Ross E. Dunn and Laura J. Mitchell, Panorama: A World History. New York: McGraw-Hill Education, 2015. 944 pages, illustrations, maps, index and bibliography. $154.56 (hardcover, complete).

 

     It has been very difficult to achieve balance in world history surveys, and though there are now many textbooks for undergraduate and AP world history, produced over the past twenty years by prominent world historians, each has its particular attractions and strengths. One of the first authors to attempt writing a world history textbook employing the new world history paradigm was Ross E. Dunn, in the late 1980s. Since then, he has championed many projects to bring a global view of the world over time to survey students.

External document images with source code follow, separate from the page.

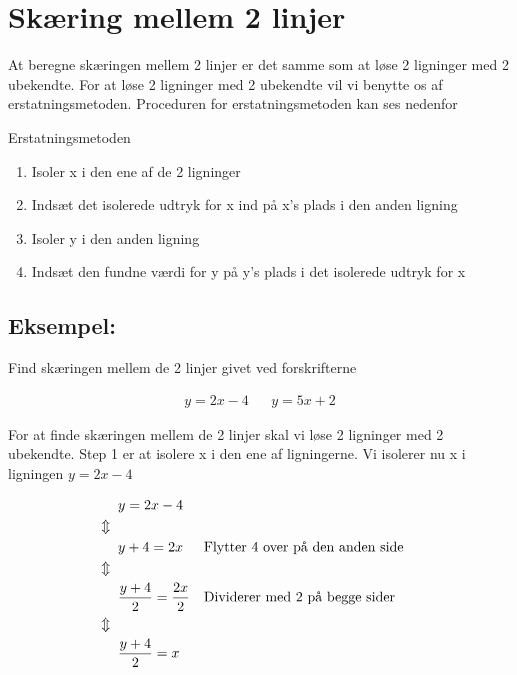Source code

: \section*{Skæring mellem 2 linjer}

At beregne skæringen mellem 2 linjer er det samme som at løse 2 ligninger med 2 ubekendte. For at løse 2 ligninger med 2 ubekendte vil vi benytte os af erstatningsmetoden. Proceduren for erstatningsmetoden kan ses nedenfor

\begin{frm-thm}{Erstatningsmetoden}
\begin{enumerate}
\item Isoler x i den ene af de 2 ligninger
\item Indsæt det isolerede udtryk for x ind på x's plads i den anden ligning
\item Isoler y i den anden ligning
\item Indsæt den fundne værdi for y på y's plads i det isolerede udtryk for x
\end{enumerate}

\end{frm-thm}

\subsection*{Eksempel:}

Find skæringen mellem de 2 linjer givet ved forskrifterne

\begin{align*}
y = 2x - 4 && y = 5x + 2
\end{align*}

For at finde skæringen mellem de 2 linjer skal vi løse 2 ligninger med 2 ubekendte. Step 1 er at isolere x i den ene af ligningerne. Vi isolerer nu x i ligningen $y = 2x - 4$

\begin{align*}
&y = 2x - 4\\
\Updownarrow \hspace*{2mm} &\\
&y + 4 = 2x && \text{Flytter 4 over på den anden side}\\
\Updownarrow \hspace*{2mm} &\\
&\frac{y + 4}{2} = \frac{2x}{2} && \text{Dividerer med 2 på begge sider}\\
\Updownarrow \hspace*{2mm} &\\
&\frac{y + 4}{2} = x
\end{align*}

Panorama: A World History, by Ross Dunn and Laura Mitchell strikes a balance characteristic of these efforts, between views of history and geography at 30,000 feet and detailed views from ground level, between the grand global view and the kind of detail that makes history interesting and meaningful on a personal level.

     Teaching students to move among the different scales at which world history is studied is among the biggest challenges, and Panorama is like a storyteller that moves skillfully among them. The narrative flows seamlessly from big-picture views of migration and other movements across land and water, comparison of common phenomena, and details from well-chosen objects, individuals, documents, and art. The most important benefit of a global/chronological view of history is the opportunity to study interactions among societies over time, and Panorama takes full advantage of this strength. Instead of using a regional or civilizational frame and splicing in coverage of interactions, Panorama's narrative integrates it throughout. Similarly, the choices of regional and close-up topics skillfully move across the world, revealing significant evidence of human activity at each given period of history. The book as a whole achieves remarkable coverage without succumbing to tokenism. Important demographic and statistical information in simple graphic presentations illustrates major trends in human development that complements the text and illustrative material. From the beginning of the book to the end, the primary source material gives students a view of history from multiple perspectives, notably including the voices of colonized and colonizer in the modern period,

     The images are compelling and beautiful, and a particular strength of the writing is the thorough and well thought-out captioning of images, which explain and suggest significance while raising interesting questions for thought and discussion. While the book, at over 800 pages, must be selectively used to accompany courses of varying length, a skillful teacher can use it with the help of electronic support materials provided by the publisher to shape a course that will leave students of any background well informed about the world and likely to want to come back for more.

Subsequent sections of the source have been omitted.